TRY IT: Look for "nics" in the material below and show each line that contains it.

---------------

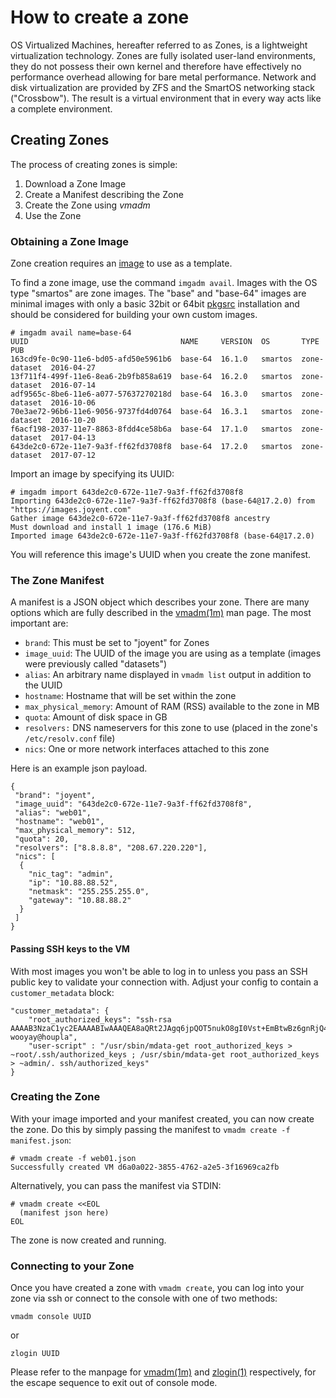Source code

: # How to create a zone

OS Virtualized Machines, hereafter referred to as Zones, is a
lightweight virtualization technology. Zones are fully isolated
user-land environments, they do not possess their own kernel and
therefore have effectively no performance overhead allowing for bare
metal performance. Network and disk virtualization are provided by ZFS
and the SmartOS networking stack ("Crossbow"). The result is a virtual
environment that in every way acts like a complete environment.

## Creating Zones

The process of creating zones is simple:

1. Download a Zone Image
2. Create a Manifest describing the Zone
3. Create the Zone using *vmadm*
4. Use the Zone

### Obtaining a Zone Image

Zone creation requires an
[image](managing-images.md) to use as a template.

To find a zone image, use the command `imgadm avail`. Images with the
OS type "smartos" are zone images. The "base" and "base-64" images are
minimal images with only a basic 32bit or 64bit
[pkgsrc](working-with-packages.md) installation and should be considered
for building your own custom images.

<!-- markdownlint-disable line-length -->

    # imgadm avail name=base-64
    UUID                                  NAME     VERSION  OS       TYPE          PUB
    163cd9fe-0c90-11e6-bd05-afd50e5961b6  base-64  16.1.0   smartos  zone-dataset  2016-04-27
    13f711f4-499f-11e6-8ea6-2b9fb858a619  base-64  16.2.0   smartos  zone-dataset  2016-07-14
    adf9565c-8be6-11e6-a077-57637270218d  base-64  16.3.0   smartos  zone-dataset  2016-10-06
    70e3ae72-96b6-11e6-9056-9737fd4d0764  base-64  16.3.1   smartos  zone-dataset  2016-10-20
    f6acf198-2037-11e7-8863-8fdd4ce58b6a  base-64  17.1.0   smartos  zone-dataset  2017-04-13
    643de2c0-672e-11e7-9a3f-ff62fd3708f8  base-64  17.2.0   smartos  zone-dataset  2017-07-12

<!-- markdownlint-enable line-length -->

Import an image by specifying its UUID:

    # imgadm import 643de2c0-672e-11e7-9a3f-ff62fd3708f8
    Importing 643de2c0-672e-11e7-9a3f-ff62fd3708f8 (base-64@17.2.0) from "https://images.joyent.com"
    Gather image 643de2c0-672e-11e7-9a3f-ff62fd3708f8 ancestry
    Must download and install 1 image (176.6 MiB)
    Imported image 643de2c0-672e-11e7-9a3f-ff62fd3708f8 (base-64@17.2.0)

You will reference this image's UUID when you create the zone manifest.

### The Zone Manifest

A manifest is a JSON object which describes your zone. There are many
options which are fully described in the
[vmadm(1m)](https://smartos.org/man/1m/vmadm) man page. The most
important are:

- `brand`: This must be set to "joyent" for Zones
- `image_uuid`: The UUID of the image you are using as a template
  (images were previously called "datasets")
- `alias`: An arbitrary name displayed in `vmadm list` output in
  addition to the UUID
- `hostname`: Hostname that will be set within the zone
- `max_physical_memory`: Amount of RAM (RSS) available to the zone
  in MB
- `quota`: Amount of disk space in GB
- `resolvers:` DNS nameservers for this zone to use (placed in the
  zone's `/etc/resolv.conf` file)
- `nics`: One or more network interfaces attached to this zone

Here is an example json payload.

    {
     "brand": "joyent",
     "image_uuid": "643de2c0-672e-11e7-9a3f-ff62fd3708f8",
     "alias": "web01",
     "hostname": "web01",
     "max_physical_memory": 512,
     "quota": 20,
     "resolvers": ["8.8.8.8", "208.67.220.220"],
     "nics": [
      {
        "nic_tag": "admin",
        "ip": "10.88.88.52",
        "netmask": "255.255.255.0",
        "gateway": "10.88.88.2"
      }
     ]
    }

#### Passing SSH keys to the VM

With most images you won't be able to log in to unless you pass an SSH
public key to validate your connection with. Adjust your config to
contain a `customer_metadata` block:

<!-- markdownlint-disable line-length -->

    "customer_metadata": {
        "root_authorized_keys": "ssh-rsa AAAAB3NzaC1yc2EAAAABIwAAAQEA8aQRt2JAgq6jpQOT5nukO8gI0Vst+EmBtwBz6gnRjQ4Jw8pERLlMAsa7jxmr5yzRA7Ji8M/kxGLbMHJnINdw/TBP1mCBJ49TjDpobzztGO9icro3337oyvXo5unyPTXIv5pal4hfvl6oZrMW9ghjG3MbIFphAUztzqx8BdwCG31BHUWNBdefRgP7TykD+KyhKrBEa427kAi8VpHU0+M9VBd212mhh8Dcqurq1kC/jLtf6VZDO8tu+XalWAIJcMxN3F3002nFmMLj5qi9EwgRzicndJ3U4PtZrD43GocxlT9M5XKcIXO/rYG4zfrnzXbLKEfabctxPMezGK7iwaOY7w== wooyay@houpla",
        "user-script" : "/usr/sbin/mdata-get root_authorized_keys > ~root/.ssh/authorized_keys ; /usr/sbin/mdata-get root_authorized_keys > ~admin/. ssh/authorized_keys"
    }

<!-- markdownlint-enable line-length -->

### Creating the Zone

With your image imported and your manifest created, you can now create
the zone. Do this by simply passing the manifest to `vmadm create -f
manifest.json`:

    # vmadm create -f web01.json
    Successfully created VM d6a0a022-3855-4762-a2e5-3f16969ca2fb

Alternatively, you can pass the manifest via STDIN:

    # vmadm create <<EOL
      (manifest json here)
    EOL

The zone is now created and running.

### Connecting to your Zone

Once you have created a zone with `vmadm create`, you can log into your
zone via ssh or connect to the console with one of two methods:

    vmadm console UUID

or

    zlogin UUID

Please refer to the manpage for
[vmadm(1m)](https://smartos.org/man/1m/vmadm) and
[zlogin(1)](https://smartos.org/man/1/zlogin) respectively, for the
escape sequence to exit out of console mode.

---------------

TASK SOLUTION:
- `nics`: One or more network interfaces attached to this zone
     "nics": [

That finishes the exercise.